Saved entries

#####

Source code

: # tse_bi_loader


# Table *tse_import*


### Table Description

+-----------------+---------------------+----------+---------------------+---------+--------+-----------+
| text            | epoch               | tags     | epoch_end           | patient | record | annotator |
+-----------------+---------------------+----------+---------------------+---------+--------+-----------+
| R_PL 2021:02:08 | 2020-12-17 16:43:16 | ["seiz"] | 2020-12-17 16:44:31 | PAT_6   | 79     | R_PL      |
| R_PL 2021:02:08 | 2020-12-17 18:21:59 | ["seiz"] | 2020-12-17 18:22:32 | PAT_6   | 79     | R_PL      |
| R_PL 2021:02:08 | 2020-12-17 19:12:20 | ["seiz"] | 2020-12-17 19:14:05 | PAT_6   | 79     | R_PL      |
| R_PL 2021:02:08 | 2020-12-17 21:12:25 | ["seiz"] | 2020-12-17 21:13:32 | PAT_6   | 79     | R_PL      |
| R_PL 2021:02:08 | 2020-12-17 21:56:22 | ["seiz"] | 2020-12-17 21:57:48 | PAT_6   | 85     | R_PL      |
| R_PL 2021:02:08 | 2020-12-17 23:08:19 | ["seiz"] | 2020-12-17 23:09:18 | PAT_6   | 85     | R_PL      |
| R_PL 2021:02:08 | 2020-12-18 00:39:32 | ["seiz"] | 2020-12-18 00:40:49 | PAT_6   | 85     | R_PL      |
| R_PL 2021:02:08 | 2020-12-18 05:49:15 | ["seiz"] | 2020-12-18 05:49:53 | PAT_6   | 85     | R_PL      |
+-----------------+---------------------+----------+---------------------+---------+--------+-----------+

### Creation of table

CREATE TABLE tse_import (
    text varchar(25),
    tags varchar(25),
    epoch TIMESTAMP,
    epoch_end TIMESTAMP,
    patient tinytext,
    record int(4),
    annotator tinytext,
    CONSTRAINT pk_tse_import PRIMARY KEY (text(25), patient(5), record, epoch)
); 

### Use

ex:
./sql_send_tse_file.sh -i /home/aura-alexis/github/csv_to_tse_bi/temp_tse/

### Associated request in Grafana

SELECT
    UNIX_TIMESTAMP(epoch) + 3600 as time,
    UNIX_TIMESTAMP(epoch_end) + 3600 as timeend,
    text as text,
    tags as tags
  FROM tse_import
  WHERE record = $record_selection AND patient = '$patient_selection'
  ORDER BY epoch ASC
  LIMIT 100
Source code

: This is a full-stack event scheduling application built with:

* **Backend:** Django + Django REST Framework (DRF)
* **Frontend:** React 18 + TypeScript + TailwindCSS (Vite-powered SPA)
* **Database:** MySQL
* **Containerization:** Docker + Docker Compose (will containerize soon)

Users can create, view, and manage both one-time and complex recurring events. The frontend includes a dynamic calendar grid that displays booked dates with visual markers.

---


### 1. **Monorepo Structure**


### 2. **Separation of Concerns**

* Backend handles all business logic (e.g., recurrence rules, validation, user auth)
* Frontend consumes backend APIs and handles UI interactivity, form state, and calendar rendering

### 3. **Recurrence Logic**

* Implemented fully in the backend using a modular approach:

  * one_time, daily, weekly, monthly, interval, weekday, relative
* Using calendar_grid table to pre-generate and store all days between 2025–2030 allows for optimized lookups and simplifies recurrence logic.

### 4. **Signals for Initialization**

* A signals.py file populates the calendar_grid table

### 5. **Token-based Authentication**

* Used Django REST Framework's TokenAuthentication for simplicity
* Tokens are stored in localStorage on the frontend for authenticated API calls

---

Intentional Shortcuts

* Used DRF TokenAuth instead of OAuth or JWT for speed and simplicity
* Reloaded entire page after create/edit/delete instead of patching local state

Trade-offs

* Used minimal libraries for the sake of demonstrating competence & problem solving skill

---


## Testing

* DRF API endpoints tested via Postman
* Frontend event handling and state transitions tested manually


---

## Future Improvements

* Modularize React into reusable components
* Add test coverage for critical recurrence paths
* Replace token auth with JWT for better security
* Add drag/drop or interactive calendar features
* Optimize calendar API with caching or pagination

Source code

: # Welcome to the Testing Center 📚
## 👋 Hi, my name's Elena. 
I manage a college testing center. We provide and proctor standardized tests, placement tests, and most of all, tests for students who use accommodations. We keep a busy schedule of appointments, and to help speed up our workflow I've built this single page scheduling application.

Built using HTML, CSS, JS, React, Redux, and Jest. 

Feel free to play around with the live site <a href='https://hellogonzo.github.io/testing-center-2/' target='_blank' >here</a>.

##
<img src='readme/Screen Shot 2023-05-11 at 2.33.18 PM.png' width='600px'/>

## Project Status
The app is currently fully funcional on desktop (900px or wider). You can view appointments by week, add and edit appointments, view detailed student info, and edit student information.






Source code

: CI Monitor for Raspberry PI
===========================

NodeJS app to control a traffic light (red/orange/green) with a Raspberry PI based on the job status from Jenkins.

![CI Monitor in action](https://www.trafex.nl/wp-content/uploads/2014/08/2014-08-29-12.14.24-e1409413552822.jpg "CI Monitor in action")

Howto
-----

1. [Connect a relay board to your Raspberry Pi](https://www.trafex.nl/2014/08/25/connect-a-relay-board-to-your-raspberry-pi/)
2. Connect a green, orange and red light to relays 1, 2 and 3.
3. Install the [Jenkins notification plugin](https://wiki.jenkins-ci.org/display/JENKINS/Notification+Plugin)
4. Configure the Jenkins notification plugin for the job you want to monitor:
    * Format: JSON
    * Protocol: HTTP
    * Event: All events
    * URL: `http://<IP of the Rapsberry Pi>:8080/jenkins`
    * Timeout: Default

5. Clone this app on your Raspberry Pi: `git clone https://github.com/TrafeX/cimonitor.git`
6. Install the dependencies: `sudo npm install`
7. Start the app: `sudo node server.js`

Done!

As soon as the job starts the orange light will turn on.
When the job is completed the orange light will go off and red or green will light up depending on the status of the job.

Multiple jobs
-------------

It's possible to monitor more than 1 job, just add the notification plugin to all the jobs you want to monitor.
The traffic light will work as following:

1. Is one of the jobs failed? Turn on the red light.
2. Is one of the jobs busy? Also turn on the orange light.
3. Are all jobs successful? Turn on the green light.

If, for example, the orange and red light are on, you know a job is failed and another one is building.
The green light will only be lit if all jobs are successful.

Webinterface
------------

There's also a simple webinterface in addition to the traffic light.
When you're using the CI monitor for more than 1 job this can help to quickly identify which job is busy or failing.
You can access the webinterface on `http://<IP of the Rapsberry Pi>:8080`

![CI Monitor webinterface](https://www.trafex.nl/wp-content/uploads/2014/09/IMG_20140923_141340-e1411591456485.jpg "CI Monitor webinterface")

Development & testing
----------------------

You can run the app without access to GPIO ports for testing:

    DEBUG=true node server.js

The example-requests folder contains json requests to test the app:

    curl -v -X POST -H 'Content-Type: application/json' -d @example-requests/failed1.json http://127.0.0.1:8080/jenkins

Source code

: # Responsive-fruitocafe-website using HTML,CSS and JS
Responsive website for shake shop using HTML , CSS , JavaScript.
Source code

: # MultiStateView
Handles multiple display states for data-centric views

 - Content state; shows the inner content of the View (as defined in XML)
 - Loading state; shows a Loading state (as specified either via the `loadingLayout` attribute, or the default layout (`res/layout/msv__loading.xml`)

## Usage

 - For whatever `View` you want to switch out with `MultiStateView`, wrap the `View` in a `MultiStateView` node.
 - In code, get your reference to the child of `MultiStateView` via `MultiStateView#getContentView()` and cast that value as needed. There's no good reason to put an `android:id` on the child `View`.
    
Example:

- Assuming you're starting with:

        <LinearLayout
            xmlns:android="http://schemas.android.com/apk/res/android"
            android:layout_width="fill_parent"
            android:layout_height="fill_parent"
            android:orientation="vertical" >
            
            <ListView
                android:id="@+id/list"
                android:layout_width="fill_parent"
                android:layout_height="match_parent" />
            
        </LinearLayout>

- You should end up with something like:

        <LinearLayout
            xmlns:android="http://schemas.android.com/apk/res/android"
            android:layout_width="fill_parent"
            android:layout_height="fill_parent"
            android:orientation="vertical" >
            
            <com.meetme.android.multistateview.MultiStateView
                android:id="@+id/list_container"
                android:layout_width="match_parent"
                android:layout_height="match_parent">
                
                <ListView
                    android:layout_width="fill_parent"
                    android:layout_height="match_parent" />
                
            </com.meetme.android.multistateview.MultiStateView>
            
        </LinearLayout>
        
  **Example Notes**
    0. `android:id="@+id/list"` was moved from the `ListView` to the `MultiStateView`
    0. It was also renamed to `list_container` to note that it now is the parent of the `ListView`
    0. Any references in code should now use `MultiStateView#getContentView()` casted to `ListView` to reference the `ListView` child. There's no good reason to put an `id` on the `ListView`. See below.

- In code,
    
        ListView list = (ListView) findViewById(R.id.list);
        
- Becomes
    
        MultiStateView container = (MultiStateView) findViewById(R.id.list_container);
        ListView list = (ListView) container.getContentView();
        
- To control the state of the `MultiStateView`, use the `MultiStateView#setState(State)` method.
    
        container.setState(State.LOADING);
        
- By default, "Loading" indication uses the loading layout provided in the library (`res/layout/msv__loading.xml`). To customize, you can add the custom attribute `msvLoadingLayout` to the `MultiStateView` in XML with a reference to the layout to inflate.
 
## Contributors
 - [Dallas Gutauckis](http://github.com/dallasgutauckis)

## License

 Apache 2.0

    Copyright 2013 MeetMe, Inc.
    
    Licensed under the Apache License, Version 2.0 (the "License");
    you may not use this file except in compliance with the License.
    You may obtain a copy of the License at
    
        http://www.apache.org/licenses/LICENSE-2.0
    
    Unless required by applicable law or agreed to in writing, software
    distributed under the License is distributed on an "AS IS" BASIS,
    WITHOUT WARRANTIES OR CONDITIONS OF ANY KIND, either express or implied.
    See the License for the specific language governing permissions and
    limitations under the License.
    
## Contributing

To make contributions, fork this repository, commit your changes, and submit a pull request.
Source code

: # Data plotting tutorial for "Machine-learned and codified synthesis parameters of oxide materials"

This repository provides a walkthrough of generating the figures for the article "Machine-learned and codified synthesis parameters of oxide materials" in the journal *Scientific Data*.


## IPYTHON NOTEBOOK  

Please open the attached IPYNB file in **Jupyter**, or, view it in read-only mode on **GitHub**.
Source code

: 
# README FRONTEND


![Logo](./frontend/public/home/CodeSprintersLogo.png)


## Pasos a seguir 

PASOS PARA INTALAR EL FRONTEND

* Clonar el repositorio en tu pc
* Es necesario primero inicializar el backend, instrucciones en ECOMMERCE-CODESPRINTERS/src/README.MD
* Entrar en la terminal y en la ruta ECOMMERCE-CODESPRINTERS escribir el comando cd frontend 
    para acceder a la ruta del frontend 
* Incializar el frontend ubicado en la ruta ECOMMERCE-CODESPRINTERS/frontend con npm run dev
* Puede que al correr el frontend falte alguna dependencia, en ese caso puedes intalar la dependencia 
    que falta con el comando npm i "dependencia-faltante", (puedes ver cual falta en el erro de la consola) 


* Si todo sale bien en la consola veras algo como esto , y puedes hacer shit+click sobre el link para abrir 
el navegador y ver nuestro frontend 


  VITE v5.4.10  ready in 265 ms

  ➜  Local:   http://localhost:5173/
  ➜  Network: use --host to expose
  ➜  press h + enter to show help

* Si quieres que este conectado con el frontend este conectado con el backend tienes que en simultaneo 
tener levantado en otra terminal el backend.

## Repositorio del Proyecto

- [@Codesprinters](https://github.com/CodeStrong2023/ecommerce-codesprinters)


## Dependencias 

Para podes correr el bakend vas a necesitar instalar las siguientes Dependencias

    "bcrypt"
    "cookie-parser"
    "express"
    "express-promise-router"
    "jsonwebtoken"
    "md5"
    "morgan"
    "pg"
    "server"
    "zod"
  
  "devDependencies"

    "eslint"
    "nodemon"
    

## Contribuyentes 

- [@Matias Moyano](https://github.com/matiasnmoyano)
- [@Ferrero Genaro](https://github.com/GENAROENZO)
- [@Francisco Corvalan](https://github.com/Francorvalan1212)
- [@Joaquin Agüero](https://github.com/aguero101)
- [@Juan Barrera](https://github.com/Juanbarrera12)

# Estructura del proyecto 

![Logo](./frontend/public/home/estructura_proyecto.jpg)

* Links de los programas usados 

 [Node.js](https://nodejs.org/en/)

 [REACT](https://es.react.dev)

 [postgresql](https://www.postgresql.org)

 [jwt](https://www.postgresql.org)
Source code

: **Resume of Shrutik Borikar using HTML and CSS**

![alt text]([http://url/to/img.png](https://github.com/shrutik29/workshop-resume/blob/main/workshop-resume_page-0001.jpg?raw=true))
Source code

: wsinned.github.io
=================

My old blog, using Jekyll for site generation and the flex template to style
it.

#####

YOUR INSTRUCTIONS ▸ The lines from the top of the data above down to the line containing "2020-12-17 23:08:19 |" are to be copied exactly; no other line should appear.

EXERCISE OUTPUT ▸
Source code

: # tse_bi_loader


# Table *tse_import*


### Table Description

+-----------------+---------------------+----------+---------------------+---------+--------+-----------+
| text            | epoch               | tags     | epoch_end           | patient | record | annotator |
+-----------------+---------------------+----------+---------------------+---------+--------+-----------+
| R_PL 2021:02:08 | 2020-12-17 16:43:16 | ["seiz"] | 2020-12-17 16:44:31 | PAT_6   | 79     | R_PL      |
| R_PL 2021:02:08 | 2020-12-17 18:21:59 | ["seiz"] | 2020-12-17 18:22:32 | PAT_6   | 79     | R_PL      |
| R_PL 2021:02:08 | 2020-12-17 19:12:20 | ["seiz"] | 2020-12-17 19:14:05 | PAT_6   | 79     | R_PL      |
| R_PL 2021:02:08 | 2020-12-17 21:12:25 | ["seiz"] | 2020-12-17 21:13:32 | PAT_6   | 79     | R_PL      |
| R_PL 2021:02:08 | 2020-12-17 21:56:22 | ["seiz"] | 2020-12-17 21:57:48 | PAT_6   | 85     | R_PL      |
| R_PL 2021:02:08 | 2020-12-17 23:08:19 | ["seiz"] | 2020-12-17 23:09:18 | PAT_6   | 85     | R_PL      |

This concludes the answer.